On May 10, 2026, the Fourth Criminal Court in Damascus held its second hearing in the trial of Major General Atef Najib, a former head of Political Security in Deraa and cousin to former Syrian president Bashar al-Assad. Najib is the first senior figure from the former regime to appear before a Syrian court. He is being tried alongside several other high-ranking officials, who are being prosecuted in absentia. The atmosphere was in stark contrast to the first hearing on April 26, when the courthouse doors were wide open. This time, the families of victims who had travelled from Deraa (southwestern Syria) were not allowed to attend the proceedings. Some waited outside the courthouse holding signs demanding justice. Inside, the tone was more subdued. The shouts, revolutionary chants, and ululations of the previous hearing were replaced by an attentive silence.
Najib, seated in a steel cage to the right of the judges’ bench and dressed in a striped prison uniform, appeared calm. Unshackled, with his hands clasped, he observed the courtroom closely under the watchful eye of police officers in dark blue uniforms.

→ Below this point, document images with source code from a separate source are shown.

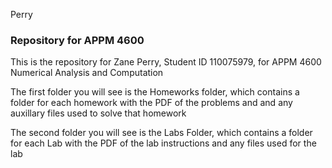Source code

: Perry
### Repository for APPM 4600

This is the repository for Zane Perry, Student ID 110075979, for APPM 4600 Numerical Analysis and Computation

The first folder you will see is the Homeworks folder, which contains a folder for each homework with the PDF of the problems and and any auxillary files used to solve that homework

The second folder you will see is the Labs Folder, which contains a folder for each Lab with the PDF of the lab instructions and any files used for the lab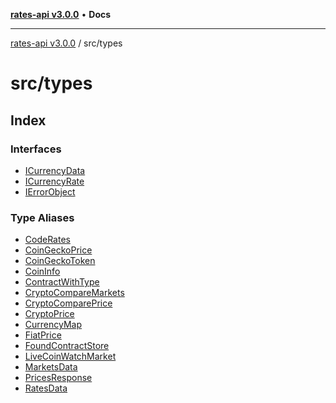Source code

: [**rates-api v3.0.0**](../../README.md) • **Docs**

***

[rates-api v3.0.0](../../modules.md) / src/types

# src/types

## Index

### Interfaces

- [ICurrencyData](interfaces/ICurrencyData.md)
- [ICurrencyRate](interfaces/ICurrencyRate.md)
- [IErrorObject](interfaces/IErrorObject.md)

### Type Aliases

- [CodeRates](type-aliases/CodeRates.md)
- [CoinGeckoPrice](type-aliases/CoinGeckoPrice.md)
- [CoinGeckoToken](type-aliases/CoinGeckoToken.md)
- [CoinInfo](type-aliases/CoinInfo.md)
- [ContractWithType](type-aliases/ContractWithType.md)
- [CryptoCompareMarkets](type-aliases/CryptoCompareMarkets.md)
- [CryptoComparePrice](type-aliases/CryptoComparePrice.md)
- [CryptoPrice](type-aliases/CryptoPrice.md)
- [CurrencyMap](type-aliases/CurrencyMap.md)
- [FiatPrice](type-aliases/FiatPrice.md)
- [FoundContractStore](type-aliases/FoundContractStore.md)
- [LiveCoinWatchMarket](type-aliases/LiveCoinWatchMarket.md)
- [MarketsData](type-aliases/MarketsData.md)
- [PricesResponse](type-aliases/PricesResponse.md)
- [RatesData](type-aliases/RatesData.md)
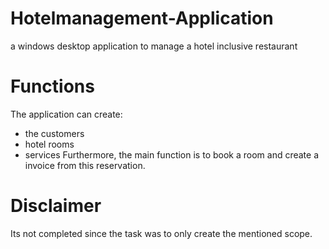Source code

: # Hotelmanagement-Application
a windows desktop application to manage a hotel inclusive restaurant

# Functions
The application can create:
- the customers 
- hotel rooms 
- services 
Furthermore, the main function is to book a room and create a invoice from this reservation.

# Disclaimer
Its not completed since the task was to only create the mentioned scope.
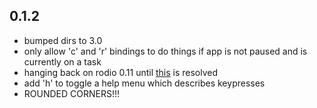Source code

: ## 0.1.2
* bumped dirs to 3.0
* only allow 'c' and 'r' bindings to do things if app is not paused and is currently on a task
* hanging back on rodio 0.11 until [this](https://github.com/RustAudio/rodio/issues/290) is resolved
* add 'h' to toggle a help menu which describes keypresses
* ROUNDED CORNERS!!!
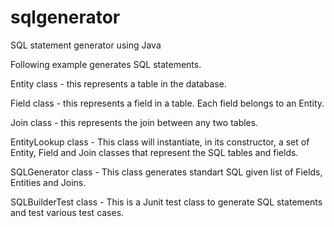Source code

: sqlgenerator
============

SQL statement generator using Java


Following example generates SQL statements.

Entity class - this represents a table in the database.

Field class - this represents a field in a table. Each field belongs to an Entity.

Join class - this represents the join between any two tables.

EntityLookup class - This class will instantiate, in its constructor, a set of Entity, Field and Join classes that represent the SQL tables and fields.

SQLGenerator class - This class generates standart SQL given list of Fields, Entities and Joins.

SQLBuilderTest class - This is a Junit test class to generate SQL statements and test various test cases.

Facing him was the presiding judge, Fakhir al-Din al-Arian, flanked by his associate judges and the Damascus Attorney General, Husam Khattab. The presiding judge opened the hearing, which is being partially broadcast by several Syrian media outlets.
Torture, killing and cracking down on protests
The public part of this hearing, which continues in closed session with the questioning of the defendant, is devoted to reading the indictment and presenting the charges against him. The acts in question took place primarily in 2011 in Deraa, a city in southern Syria considered the cradle of the Syrian revolution.
According to the prosecution, the forces led by Najib notably arrested children who had written anti-regime slogans on the walls of their school. These minors allegedly suffered physical and psychological torture, including electric shocks, severe beatings, and the pulling out of fingernails. Some are said to have died under torture.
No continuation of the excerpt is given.